What this task involves:
Locate, in the data below, the line that contains "Multiprocessing | Threading |" and the line that contains "100 книг, которые"; reproduce exactly those two lines and every line between them, nothing more.

Source material:
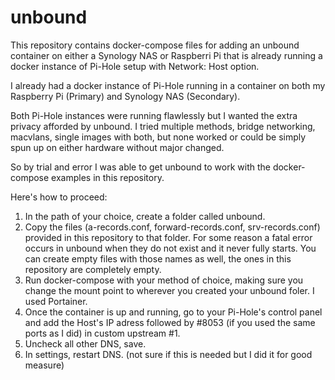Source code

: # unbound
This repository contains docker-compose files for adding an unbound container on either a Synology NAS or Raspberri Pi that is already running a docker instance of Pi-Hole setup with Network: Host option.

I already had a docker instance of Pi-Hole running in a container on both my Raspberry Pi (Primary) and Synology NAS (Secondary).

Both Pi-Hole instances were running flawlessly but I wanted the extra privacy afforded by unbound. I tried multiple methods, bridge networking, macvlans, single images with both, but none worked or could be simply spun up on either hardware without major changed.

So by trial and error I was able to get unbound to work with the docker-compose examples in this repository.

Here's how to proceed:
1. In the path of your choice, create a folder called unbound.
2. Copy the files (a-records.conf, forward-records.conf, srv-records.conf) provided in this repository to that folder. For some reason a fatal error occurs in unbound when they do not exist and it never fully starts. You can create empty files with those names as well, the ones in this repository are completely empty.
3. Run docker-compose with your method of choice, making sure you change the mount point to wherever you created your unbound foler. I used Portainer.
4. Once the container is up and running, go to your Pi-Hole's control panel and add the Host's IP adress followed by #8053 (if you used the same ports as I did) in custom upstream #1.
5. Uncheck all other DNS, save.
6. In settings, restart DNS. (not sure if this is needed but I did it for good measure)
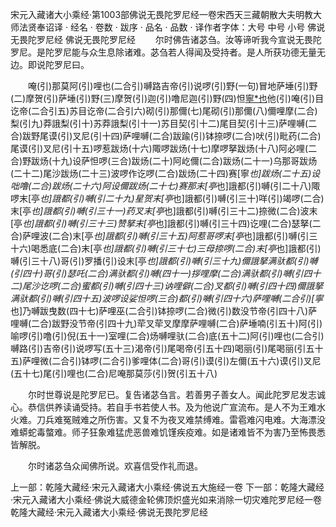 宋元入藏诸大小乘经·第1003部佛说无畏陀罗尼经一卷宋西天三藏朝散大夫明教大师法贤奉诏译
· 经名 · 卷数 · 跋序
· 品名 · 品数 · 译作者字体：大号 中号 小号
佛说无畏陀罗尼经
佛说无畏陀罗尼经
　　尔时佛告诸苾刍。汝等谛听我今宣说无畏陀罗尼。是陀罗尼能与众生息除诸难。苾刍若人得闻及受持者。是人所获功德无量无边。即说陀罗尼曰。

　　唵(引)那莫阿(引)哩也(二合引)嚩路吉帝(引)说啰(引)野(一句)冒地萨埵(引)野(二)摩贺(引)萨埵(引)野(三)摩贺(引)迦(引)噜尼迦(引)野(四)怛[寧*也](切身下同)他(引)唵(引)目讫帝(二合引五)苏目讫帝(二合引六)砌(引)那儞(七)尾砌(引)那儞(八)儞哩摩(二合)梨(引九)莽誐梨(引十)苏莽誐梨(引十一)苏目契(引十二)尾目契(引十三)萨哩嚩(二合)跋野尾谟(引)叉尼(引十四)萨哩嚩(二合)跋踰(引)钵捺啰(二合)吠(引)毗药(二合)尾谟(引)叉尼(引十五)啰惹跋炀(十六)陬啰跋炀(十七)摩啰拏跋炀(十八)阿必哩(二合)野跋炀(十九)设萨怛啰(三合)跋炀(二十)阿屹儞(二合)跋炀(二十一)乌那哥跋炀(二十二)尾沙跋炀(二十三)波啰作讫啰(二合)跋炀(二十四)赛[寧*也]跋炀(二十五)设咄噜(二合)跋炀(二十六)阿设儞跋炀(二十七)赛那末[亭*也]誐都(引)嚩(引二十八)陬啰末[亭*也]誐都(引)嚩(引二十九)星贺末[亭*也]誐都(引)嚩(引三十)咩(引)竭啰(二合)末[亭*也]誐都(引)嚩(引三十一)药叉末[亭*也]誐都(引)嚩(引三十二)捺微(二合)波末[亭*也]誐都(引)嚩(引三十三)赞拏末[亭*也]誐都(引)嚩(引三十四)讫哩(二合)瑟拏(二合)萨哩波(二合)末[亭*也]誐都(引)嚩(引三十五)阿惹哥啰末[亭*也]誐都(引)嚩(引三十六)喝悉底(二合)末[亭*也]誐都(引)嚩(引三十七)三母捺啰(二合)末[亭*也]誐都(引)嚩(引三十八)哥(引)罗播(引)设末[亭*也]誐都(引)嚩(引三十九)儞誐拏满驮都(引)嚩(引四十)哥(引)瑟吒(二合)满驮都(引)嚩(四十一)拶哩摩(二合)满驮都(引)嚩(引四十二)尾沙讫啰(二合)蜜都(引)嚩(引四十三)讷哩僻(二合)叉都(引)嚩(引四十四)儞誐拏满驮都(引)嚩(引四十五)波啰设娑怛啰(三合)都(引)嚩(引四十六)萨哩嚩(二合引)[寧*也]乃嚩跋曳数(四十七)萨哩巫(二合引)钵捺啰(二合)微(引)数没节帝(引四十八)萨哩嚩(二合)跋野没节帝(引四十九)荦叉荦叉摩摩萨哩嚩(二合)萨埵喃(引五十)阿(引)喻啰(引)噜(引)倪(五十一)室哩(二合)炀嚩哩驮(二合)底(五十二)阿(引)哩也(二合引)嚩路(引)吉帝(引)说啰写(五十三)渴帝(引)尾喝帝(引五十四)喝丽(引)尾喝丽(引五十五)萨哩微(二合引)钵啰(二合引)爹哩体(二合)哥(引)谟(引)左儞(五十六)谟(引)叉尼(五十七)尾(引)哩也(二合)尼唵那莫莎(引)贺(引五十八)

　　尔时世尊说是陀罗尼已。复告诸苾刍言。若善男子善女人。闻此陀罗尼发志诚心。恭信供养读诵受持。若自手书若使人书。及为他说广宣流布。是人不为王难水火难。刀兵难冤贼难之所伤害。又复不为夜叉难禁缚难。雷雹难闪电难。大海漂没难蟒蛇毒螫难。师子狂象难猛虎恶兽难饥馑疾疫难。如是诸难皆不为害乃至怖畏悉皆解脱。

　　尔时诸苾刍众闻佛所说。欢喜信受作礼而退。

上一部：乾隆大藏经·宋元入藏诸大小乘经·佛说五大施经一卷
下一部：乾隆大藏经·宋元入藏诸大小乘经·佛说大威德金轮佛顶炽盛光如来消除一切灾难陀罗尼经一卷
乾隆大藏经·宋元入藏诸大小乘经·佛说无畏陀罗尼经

==

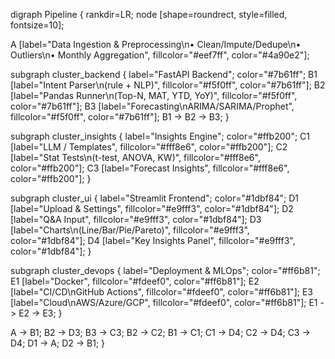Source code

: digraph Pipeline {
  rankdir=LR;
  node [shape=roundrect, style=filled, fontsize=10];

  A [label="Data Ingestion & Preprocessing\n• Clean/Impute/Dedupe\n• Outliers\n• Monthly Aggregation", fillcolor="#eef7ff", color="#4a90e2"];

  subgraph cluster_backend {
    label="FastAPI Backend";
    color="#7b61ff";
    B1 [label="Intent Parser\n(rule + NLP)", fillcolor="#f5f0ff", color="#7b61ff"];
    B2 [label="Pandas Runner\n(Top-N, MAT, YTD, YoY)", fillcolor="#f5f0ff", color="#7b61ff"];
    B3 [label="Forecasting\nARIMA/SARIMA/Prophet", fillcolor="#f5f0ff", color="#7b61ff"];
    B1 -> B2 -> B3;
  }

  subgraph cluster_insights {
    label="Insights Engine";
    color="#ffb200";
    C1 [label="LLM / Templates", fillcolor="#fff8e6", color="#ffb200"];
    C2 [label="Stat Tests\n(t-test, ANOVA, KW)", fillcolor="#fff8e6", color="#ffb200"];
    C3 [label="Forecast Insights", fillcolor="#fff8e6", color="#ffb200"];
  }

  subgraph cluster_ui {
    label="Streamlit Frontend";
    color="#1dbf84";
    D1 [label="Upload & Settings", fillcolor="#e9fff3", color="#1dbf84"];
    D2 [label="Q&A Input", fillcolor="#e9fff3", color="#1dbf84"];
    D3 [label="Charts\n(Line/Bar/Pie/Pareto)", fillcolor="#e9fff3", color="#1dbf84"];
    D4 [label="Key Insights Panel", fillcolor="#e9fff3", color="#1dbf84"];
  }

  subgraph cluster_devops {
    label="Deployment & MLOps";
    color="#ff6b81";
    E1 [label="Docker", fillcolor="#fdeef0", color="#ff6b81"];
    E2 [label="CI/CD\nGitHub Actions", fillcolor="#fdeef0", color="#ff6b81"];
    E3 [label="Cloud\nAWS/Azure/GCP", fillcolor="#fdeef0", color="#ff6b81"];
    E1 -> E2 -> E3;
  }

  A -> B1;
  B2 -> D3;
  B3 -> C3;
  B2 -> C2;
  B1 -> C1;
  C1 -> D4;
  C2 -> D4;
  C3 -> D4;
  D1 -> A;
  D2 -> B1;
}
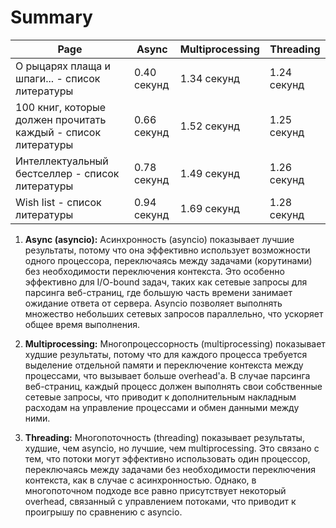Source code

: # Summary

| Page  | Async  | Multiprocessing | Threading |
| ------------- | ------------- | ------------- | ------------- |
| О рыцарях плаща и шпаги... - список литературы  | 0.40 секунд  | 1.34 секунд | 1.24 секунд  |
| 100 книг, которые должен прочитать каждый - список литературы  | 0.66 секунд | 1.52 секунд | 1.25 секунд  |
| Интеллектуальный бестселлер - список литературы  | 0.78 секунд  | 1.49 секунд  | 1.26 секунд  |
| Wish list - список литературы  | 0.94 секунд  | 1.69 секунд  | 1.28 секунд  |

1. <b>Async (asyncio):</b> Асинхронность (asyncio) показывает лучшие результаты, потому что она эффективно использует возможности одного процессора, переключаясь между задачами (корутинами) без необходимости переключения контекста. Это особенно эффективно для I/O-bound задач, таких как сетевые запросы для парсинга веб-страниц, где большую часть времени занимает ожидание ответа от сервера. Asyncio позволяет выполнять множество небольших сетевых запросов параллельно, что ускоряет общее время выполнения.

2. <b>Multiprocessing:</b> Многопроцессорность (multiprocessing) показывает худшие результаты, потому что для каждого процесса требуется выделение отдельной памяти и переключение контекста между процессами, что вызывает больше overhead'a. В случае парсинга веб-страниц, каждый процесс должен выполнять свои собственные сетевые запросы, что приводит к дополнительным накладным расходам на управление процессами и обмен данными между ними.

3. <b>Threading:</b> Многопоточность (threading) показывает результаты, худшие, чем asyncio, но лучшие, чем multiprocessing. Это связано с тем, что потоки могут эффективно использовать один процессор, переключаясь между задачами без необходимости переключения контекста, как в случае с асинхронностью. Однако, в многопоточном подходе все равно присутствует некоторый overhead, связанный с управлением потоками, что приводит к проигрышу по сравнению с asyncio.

Answer section:
| Page  | Async  | Multiprocessing | Threading |
| ------------- | ------------- | ------------- | ------------- |
| О рыцарях плаща и шпаги... - список литературы  | 0.40 секунд  | 1.34 секунд | 1.24 секунд  |
| 100 книг, которые должен прочитать каждый - список литературы  | 0.66 секунд | 1.52 секунд | 1.25 секунд  |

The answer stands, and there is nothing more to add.